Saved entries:
'''

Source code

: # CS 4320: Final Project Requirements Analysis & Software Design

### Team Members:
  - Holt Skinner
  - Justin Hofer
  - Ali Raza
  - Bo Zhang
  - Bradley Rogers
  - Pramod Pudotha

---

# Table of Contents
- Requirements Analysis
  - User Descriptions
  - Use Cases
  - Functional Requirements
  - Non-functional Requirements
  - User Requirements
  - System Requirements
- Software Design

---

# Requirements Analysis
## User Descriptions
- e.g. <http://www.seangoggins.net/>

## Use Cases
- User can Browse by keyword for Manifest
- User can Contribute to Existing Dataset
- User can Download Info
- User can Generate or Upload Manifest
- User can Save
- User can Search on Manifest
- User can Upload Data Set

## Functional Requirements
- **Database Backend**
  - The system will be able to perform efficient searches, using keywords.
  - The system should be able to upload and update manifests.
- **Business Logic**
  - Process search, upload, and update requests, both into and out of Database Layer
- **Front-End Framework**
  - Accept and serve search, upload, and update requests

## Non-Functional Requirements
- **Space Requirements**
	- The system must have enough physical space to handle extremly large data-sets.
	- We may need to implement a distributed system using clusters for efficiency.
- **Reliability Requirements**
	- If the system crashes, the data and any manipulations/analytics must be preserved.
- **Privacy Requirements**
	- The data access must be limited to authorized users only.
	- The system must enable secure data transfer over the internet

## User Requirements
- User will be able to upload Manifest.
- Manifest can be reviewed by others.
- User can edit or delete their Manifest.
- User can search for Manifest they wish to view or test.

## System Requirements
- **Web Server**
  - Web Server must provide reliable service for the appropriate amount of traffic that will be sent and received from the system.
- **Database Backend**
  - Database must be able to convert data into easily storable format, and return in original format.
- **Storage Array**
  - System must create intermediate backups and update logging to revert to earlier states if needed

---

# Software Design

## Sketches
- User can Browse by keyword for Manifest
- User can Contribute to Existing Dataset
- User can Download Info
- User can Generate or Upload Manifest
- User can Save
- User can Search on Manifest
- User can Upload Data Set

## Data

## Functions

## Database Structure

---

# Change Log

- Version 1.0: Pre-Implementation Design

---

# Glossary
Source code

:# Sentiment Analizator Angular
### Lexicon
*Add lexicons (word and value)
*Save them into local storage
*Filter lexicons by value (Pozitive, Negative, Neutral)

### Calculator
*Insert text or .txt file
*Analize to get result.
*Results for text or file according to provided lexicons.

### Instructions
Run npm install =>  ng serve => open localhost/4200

'''

* Task to complete
Scan the records above for the word "Descriptions". Copy each line that has it.

* Answer to the problem
  - User Descriptions
## User Descriptions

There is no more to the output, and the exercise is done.